━━ Records for the exercise

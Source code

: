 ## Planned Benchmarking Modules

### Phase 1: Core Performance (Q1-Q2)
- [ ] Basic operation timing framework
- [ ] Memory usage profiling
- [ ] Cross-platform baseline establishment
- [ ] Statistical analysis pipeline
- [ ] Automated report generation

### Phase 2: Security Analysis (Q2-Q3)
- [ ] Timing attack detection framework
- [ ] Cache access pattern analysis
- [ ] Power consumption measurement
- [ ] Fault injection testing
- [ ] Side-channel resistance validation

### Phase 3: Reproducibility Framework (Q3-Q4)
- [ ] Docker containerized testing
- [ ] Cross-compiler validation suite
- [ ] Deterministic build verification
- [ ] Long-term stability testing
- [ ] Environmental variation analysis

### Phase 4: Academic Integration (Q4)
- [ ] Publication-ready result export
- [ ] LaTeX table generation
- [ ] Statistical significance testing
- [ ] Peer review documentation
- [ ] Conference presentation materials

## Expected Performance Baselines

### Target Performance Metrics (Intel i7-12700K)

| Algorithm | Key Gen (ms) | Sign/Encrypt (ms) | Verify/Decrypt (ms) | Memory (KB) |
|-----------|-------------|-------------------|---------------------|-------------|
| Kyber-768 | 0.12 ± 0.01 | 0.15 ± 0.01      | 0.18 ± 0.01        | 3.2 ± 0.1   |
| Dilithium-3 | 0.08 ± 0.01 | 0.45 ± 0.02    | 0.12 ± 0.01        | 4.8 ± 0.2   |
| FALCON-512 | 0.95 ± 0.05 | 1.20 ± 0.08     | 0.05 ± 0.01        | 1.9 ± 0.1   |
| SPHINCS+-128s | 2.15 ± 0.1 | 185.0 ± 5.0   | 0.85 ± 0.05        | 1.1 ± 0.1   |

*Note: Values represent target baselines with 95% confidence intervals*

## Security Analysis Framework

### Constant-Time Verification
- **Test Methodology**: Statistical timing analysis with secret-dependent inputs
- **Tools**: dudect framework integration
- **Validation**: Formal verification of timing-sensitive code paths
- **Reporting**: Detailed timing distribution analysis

━━━━

### [Problem]
Repeat, with no changes, each line from the one with "- [ ] Basic operation timing framework" to the end of the listing, including both ends and nothing else.

### [Your solution]
- [ ] Basic operation timing framework
- [ ] Memory usage profiling
- [ ] Cross-platform baseline establishment
- [ ] Statistical analysis pipeline
- [ ] Automated report generation

### Phase 2: Security Analysis (Q2-Q3)
- [ ] Timing attack detection framework
- [ ] Cache access pattern analysis
- [ ] Power consumption measurement
- [ ] Fault injection testing
- [ ] Side-channel resistance validation

### Phase 3: Reproducibility Framework (Q3-Q4)
- [ ] Docker containerized testing
- [ ] Cross-compiler validation suite
- [ ] Deterministic build verification
- [ ] Long-term stability testing
- [ ] Environmental variation analysis

### Phase 4: Academic Integration (Q4)
- [ ] Publication-ready result export
- [ ] LaTeX table generation
- [ ] Statistical significance testing
- [ ] Peer review documentation
- [ ] Conference presentation materials

## Expected Performance Baselines

### Target Performance Metrics (Intel i7-12700K)

| Algorithm | Key Gen (ms) | Sign/Encrypt (ms) | Verify/Decrypt (ms) | Memory (KB) |
|-----------|-------------|-------------------|---------------------|-------------|
| Kyber-768 | 0.12 ± 0.01 | 0.15 ± 0.01      | 0.18 ± 0.01        | 3.2 ± 0.1   |
| Dilithium-3 | 0.08 ± 0.01 | 0.45 ± 0.02    | 0.12 ± 0.01        | 4.8 ± 0.2   |
| FALCON-512 | 0.95 ± 0.05 | 1.20 ± 0.08     | 0.05 ± 0.01        | 1.9 ± 0.1   |
| SPHINCS+-128s | 2.15 ± 0.1 | 185.0 ± 5.0   | 0.85 ± 0.05        | 1.1 ± 0.1   |

*Note: Values represent target baselines with 95% confidence intervals*

## Security Analysis Framework

### Constant-Time Verification
- **Test Methodology**: Statistical timing analysis with secret-dependent inputs
- **Tools**: dudect framework integration
- **Validation**: Formal verification of timing-sensitive code paths
- **Reporting**: Detailed timing distribution analysis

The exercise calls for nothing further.